Taxpayers Protection Alliance

November 4, 2014

The broken record of waste in Washington seems to keep playing on repeat mode.  And, for taxpayers, it is something that they are unfortunately growing accustomed to. The Pentagon is where a large part of this problem resides, and just last week yet another program that amounted to nothing more than a waste of taxpayer money was revealed with the problems with the Army’s Distributed Common Ground System (DCGS), an intelligence program specifically designed by former service members of the Army.

Ken Dilanian of the Associated Press reported last week on DCGS and the results have been anything but desirable:

The Army’s $5 billion intelligence network has largely failed in its promise to make crucial data easily accessible to soldiers and analysts in the field. But for a select group of companies and individuals, the system has been a bonanza.

Designed to provide a common intelligence picture from the Pentagon to the farthest reaches of Afghanistan, the Distributed Common Ground System has proven crash-prone, unwieldy and “not survivable,” in the words of one memorable 2012 testing report.

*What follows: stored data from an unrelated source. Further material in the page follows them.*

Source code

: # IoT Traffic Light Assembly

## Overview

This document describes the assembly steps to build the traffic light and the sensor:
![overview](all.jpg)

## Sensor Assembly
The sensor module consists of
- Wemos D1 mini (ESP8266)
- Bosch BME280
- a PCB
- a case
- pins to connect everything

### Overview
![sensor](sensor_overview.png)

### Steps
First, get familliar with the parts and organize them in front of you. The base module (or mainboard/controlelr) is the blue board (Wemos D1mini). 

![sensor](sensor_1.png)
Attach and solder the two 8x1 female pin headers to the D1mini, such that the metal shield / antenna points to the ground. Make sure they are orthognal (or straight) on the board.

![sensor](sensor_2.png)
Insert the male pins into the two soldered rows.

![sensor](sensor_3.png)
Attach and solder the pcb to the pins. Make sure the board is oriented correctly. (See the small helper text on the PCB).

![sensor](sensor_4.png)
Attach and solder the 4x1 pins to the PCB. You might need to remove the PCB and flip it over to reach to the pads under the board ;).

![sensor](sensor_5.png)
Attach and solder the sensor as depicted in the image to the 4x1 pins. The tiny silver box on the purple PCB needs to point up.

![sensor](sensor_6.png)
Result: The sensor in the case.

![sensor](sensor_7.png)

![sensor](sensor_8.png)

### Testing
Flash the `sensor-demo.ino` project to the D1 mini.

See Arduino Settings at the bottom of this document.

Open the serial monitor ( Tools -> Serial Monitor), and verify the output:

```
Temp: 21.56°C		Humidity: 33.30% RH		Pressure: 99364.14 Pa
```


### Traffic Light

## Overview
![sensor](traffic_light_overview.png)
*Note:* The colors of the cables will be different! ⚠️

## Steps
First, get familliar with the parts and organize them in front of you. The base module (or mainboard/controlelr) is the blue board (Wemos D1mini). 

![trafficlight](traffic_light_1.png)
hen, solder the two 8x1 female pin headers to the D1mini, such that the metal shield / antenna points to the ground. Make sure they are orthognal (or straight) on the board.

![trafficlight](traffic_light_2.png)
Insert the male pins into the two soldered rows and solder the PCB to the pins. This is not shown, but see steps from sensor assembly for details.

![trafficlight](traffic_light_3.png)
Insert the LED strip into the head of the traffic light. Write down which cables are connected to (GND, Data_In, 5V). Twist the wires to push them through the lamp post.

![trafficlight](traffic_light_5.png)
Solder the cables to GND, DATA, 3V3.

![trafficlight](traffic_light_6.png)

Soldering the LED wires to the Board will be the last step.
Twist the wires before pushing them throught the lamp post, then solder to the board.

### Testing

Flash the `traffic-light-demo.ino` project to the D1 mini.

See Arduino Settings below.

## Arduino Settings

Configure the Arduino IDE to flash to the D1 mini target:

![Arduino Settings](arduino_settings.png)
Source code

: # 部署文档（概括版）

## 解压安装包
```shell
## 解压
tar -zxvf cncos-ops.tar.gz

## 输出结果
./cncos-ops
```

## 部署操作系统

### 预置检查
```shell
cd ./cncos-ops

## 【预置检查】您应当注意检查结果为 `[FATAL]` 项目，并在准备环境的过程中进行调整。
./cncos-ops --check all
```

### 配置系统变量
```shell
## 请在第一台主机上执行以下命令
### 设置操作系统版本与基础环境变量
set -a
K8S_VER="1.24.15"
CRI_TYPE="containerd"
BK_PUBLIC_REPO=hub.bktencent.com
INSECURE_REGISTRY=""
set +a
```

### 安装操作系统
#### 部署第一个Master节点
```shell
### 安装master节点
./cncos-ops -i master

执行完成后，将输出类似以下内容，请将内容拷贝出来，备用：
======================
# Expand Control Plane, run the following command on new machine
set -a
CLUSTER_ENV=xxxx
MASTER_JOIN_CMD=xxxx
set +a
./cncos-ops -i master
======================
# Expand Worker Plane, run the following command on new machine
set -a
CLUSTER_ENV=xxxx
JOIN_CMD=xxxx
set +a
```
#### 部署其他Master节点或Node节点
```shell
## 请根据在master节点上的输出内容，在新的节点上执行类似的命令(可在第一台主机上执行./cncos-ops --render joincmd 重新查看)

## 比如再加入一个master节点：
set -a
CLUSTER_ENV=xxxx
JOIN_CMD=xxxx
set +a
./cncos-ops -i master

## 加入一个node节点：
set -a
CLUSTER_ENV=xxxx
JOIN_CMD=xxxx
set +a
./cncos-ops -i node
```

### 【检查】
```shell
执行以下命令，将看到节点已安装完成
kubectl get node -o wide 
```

Meanwhile, the defense companies that designed and built it continue to win multi-million-dollar intelligence contracts. And a revolving door has spun between those and the military commands that continue to fund the system, records show.

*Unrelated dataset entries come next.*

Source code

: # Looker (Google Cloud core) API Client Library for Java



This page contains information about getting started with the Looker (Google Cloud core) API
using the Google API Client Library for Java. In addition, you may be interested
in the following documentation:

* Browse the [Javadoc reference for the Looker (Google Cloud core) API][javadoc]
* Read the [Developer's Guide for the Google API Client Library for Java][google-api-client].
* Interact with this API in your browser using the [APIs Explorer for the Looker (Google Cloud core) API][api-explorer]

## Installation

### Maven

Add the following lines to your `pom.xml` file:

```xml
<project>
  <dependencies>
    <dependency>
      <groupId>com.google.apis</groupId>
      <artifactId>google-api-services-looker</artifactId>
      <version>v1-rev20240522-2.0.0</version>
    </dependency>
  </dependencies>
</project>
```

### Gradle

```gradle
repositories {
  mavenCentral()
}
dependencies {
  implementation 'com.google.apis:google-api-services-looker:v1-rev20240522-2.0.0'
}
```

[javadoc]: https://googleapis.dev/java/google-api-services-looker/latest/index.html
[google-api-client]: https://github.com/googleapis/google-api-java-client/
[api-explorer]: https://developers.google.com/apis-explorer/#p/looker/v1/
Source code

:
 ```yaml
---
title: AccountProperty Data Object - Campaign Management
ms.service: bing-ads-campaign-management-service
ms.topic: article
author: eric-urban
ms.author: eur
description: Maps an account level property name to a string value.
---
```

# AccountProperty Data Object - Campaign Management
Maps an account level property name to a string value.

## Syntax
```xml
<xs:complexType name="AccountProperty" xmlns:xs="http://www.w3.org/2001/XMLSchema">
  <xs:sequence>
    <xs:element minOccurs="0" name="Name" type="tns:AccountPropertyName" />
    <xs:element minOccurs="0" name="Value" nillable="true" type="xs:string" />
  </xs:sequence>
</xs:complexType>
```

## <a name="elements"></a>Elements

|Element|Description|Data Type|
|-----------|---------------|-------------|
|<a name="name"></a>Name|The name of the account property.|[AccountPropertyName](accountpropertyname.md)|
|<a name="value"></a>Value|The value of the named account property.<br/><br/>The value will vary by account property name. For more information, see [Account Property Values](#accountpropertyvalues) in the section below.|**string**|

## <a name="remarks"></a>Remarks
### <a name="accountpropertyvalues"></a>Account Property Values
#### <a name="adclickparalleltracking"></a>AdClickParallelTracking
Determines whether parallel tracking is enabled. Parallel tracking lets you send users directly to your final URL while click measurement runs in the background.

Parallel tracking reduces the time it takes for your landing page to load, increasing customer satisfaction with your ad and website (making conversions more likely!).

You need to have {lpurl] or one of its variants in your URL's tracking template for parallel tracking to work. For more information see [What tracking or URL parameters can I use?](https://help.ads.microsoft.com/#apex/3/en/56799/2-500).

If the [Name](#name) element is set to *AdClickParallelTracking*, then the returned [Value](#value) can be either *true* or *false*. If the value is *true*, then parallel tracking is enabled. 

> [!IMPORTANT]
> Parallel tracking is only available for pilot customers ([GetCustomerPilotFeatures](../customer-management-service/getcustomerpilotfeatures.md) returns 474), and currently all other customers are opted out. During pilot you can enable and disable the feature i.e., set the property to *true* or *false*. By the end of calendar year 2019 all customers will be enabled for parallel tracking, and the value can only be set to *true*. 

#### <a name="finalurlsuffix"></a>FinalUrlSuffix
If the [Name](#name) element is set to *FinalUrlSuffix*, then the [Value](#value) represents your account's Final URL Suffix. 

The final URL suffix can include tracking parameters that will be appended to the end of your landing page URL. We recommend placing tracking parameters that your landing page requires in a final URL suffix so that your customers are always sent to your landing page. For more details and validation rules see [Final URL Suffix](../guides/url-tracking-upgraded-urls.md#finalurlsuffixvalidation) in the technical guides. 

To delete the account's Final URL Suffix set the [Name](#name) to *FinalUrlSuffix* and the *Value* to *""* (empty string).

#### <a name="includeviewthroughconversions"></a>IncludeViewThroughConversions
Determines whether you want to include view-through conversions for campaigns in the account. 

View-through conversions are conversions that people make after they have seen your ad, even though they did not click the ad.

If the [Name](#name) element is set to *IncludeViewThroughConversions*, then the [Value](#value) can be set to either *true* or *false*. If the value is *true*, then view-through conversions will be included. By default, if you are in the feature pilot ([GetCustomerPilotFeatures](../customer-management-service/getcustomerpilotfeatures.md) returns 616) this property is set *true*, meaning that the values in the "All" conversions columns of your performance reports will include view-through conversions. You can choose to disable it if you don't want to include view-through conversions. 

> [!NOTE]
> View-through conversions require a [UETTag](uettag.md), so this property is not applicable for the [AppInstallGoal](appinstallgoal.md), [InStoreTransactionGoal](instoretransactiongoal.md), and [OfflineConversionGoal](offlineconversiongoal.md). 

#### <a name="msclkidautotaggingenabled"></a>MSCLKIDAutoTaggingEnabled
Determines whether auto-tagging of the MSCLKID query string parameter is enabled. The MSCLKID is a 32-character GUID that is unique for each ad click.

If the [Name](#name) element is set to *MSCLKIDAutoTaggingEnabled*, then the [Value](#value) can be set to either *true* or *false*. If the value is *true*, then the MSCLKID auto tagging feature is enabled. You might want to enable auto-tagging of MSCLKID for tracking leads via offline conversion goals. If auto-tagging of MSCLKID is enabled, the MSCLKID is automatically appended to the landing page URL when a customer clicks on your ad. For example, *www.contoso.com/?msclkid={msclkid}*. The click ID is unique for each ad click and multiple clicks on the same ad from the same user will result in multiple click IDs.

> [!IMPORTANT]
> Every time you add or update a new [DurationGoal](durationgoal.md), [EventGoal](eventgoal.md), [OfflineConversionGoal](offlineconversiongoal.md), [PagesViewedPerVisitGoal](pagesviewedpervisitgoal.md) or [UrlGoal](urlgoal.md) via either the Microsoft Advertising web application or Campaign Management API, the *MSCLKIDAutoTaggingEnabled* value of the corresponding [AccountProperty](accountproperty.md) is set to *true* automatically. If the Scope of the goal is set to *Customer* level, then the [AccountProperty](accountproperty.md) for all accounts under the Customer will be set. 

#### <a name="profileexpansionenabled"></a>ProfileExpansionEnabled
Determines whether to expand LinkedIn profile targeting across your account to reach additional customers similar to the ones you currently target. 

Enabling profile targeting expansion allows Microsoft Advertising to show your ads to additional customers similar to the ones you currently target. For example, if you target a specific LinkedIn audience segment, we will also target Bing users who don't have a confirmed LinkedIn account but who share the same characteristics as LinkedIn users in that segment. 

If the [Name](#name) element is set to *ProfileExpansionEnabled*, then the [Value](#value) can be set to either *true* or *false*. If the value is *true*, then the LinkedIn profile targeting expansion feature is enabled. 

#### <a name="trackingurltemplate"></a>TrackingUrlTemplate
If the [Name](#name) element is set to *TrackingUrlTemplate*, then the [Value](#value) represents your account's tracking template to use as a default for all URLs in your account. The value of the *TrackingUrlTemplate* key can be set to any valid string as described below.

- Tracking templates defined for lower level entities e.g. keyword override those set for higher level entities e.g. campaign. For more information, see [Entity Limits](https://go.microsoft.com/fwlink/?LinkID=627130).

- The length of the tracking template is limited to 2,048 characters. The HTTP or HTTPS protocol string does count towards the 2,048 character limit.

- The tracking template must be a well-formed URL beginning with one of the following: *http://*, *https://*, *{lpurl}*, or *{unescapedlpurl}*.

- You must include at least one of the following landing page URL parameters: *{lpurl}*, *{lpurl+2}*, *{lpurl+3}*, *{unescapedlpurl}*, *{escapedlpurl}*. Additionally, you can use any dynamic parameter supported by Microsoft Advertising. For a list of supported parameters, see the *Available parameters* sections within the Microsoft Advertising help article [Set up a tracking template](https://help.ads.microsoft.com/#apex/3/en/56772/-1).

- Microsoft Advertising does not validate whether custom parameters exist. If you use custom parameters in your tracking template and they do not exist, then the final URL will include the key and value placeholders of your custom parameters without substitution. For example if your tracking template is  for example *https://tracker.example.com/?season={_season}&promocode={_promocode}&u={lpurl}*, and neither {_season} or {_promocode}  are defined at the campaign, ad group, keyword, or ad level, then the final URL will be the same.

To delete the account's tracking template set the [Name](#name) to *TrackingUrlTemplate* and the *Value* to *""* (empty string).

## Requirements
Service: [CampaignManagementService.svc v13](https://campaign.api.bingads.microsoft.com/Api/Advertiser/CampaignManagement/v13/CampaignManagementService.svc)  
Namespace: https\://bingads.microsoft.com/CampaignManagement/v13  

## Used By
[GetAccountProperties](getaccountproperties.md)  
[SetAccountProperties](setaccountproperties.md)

Several people who worked in key roles in Army intelligence left for top jobs at those companies. In the world of government contracting, that’s not illegal or entirely uncommon, but critics say it perpetuates a culture of failure.

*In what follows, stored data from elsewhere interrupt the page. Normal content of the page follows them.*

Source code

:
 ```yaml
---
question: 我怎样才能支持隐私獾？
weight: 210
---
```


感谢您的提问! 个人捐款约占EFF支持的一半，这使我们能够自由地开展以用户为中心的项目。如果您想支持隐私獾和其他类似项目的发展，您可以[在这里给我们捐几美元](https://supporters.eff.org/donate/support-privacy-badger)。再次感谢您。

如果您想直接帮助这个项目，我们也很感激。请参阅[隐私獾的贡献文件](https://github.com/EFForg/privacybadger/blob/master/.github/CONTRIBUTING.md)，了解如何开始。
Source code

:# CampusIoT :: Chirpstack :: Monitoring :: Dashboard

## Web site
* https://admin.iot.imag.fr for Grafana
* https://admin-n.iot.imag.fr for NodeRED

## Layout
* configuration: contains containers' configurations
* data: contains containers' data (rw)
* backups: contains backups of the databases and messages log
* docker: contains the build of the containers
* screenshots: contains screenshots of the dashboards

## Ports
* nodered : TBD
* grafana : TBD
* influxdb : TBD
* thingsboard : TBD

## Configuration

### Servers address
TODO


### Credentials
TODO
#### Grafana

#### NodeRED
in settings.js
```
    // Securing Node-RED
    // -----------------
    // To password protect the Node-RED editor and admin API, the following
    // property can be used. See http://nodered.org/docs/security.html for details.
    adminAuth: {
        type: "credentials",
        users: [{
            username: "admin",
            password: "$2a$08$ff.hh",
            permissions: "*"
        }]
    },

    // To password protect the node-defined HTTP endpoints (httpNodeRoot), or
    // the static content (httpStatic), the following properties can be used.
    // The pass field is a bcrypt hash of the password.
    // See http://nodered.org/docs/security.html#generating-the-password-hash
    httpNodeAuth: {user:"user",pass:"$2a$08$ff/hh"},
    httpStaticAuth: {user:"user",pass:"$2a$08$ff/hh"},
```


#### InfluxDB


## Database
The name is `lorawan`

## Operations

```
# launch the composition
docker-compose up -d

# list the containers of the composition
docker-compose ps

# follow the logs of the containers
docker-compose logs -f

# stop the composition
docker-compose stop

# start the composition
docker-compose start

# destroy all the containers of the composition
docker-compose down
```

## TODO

Though there is nothing illegal about what it is happening with the DCGS, the criticism regarding how failure is being perpetuated is something that should resonate for taxpayers. When billions of dollars are poured into a program being designed by those who are experts there is a sense that the correct track is being followed.  But, when the program fails to deliver both on cost and results and the same people seem to profit, there’s something wrong with that equation.

Rep. Duncan Hunter (R-Calif.),  a member of House Armed Services subcommittee on intelligence, echoed these very sentiments saying that, “The Defense Department and the Army are not going with companies that have proven solutions. What they are going with are people who know government and the government acquisition process.”

The Associated Press exposé on the DCGS program goes on to describe the nature in which the revolving door has swung both ways, where those in the private sector went into government roles and vice/versa.  There were engineers that moved into Army Intel and defense contractors hired individuals from DoD. Again, though the process by which this all occurred is not illegal, the connecting of the dots makes for some troubling designs. It’s not a benefit to taxpayers when someone is hired because they worked on a program that a private corporation also worked on if the program turned out to be a failure.

There are two ways to avoid this conflict of interest.  The  first is to have more transparency by auditing the Pentagon. A full audit of how DOD is spending taxpayer dollars is the first key to ensuring that the agency is spending taxpayer dollars efficiently.

The second is reforming the acquisition process at the agency. A recent report released by the Senate Permanent Subcommittee on Investigations contained the detailed description from some of the most prominent figures in defense procurement and in that report was a “comprehensive record on shortcomings in the acquisition process.” Although, there are no specific solutions in the report, it is important to take what is wrong with the process and begin to take a real look and examine those problems.

The Senate and House have oversight authority and they need to begin to use that authority to ensure that the Pentagon is focusing on protecting the National Security interests of the United States, not rewarding failure with taxpayer money in a continued cycle of programs that don’t work.